--- Supplied records ---

----------

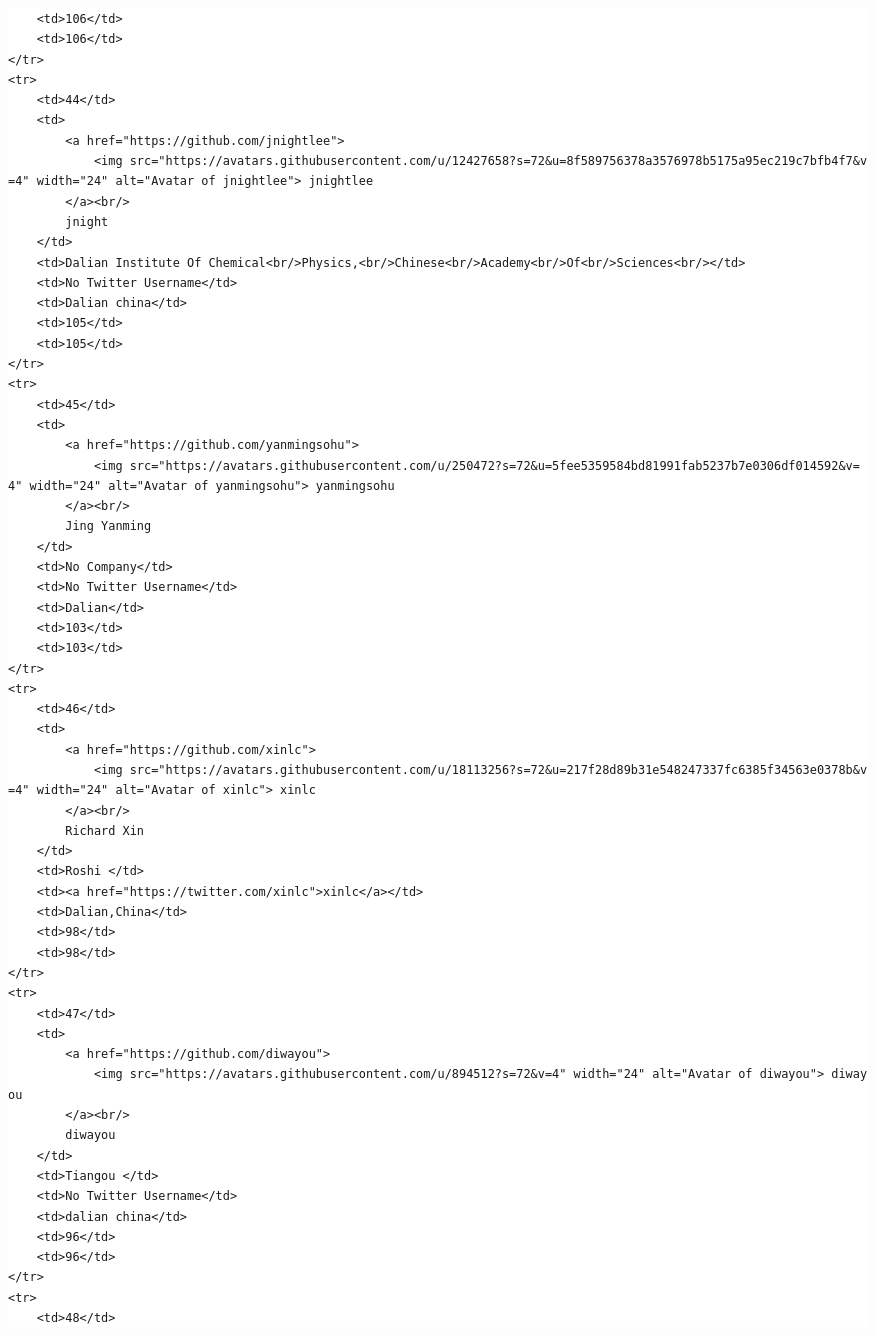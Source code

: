 		<td>106</td>
		<td>106</td>
	</tr>
	<tr>
		<td>44</td>
		<td>
			<a href="https://github.com/jnightlee">
				<img src="https://avatars.githubusercontent.com/u/12427658?s=72&u=8f589756378a3576978b5175a95ec219c7bfb4f7&v=4" width="24" alt="Avatar of jnightlee"> jnightlee
			</a><br/>
			jnight
		</td>
		<td>Dalian Institute Of Chemical<br/>Physics,<br/>Chinese<br/>Academy<br/>Of<br/>Sciences<br/></td>
		<td>No Twitter Username</td>
		<td>Dalian china</td>
		<td>105</td>
		<td>105</td>
	</tr>
	<tr>
		<td>45</td>
		<td>
			<a href="https://github.com/yanmingsohu">
				<img src="https://avatars.githubusercontent.com/u/250472?s=72&u=5fee5359584bd81991fab5237b7e0306df014592&v=4" width="24" alt="Avatar of yanmingsohu"> yanmingsohu
			</a><br/>
			Jing Yanming
		</td>
		<td>No Company</td>
		<td>No Twitter Username</td>
		<td>Dalian</td>
		<td>103</td>
		<td>103</td>
	</tr>
	<tr>
		<td>46</td>
		<td>
			<a href="https://github.com/xinlc">
				<img src="https://avatars.githubusercontent.com/u/18113256?s=72&u=217f28d89b31e548247337fc6385f34563e0378b&v=4" width="24" alt="Avatar of xinlc"> xinlc
			</a><br/>
			Richard Xin
		</td>
		<td>Roshi </td>
		<td><a href="https://twitter.com/xinlc">xinlc</a></td>
		<td>Dalian,China</td>
		<td>98</td>
		<td>98</td>
	</tr>
	<tr>
		<td>47</td>
		<td>
			<a href="https://github.com/diwayou">
				<img src="https://avatars.githubusercontent.com/u/894512?s=72&v=4" width="24" alt="Avatar of diwayou"> diwayou
			</a><br/>
			diwayou
		</td>
		<td>Tiangou </td>
		<td>No Twitter Username</td>
		<td>dalian china</td>
		<td>96</td>
		<td>96</td>
	</tr>
	<tr>
		<td>48</td>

----------

--- Exercise goal ---
Copy out exactly the line that holds "<td>Roshi </td>" and all remaining lines of the listing, both the first and the last included.

--- Your response ---
		<td>Roshi </td>
		<td><a href="https://twitter.com/xinlc">xinlc</a></td>
		<td>Dalian,China</td>
		<td>98</td>
		<td>98</td>
	</tr>
	<tr>
		<td>47</td>
		<td>
			<a href="https://github.com/diwayou">
				<img src="https://avatars.githubusercontent.com/u/894512?s=72&v=4" width="24" alt="Avatar of diwayou"> diwayou
			</a><br/>
			diwayou
		</td>
		<td>Tiangou </td>
		<td>No Twitter Username</td>
		<td>dalian china</td>
		<td>96</td>
		<td>96</td>
	</tr>
	<tr>
		<td>48</td>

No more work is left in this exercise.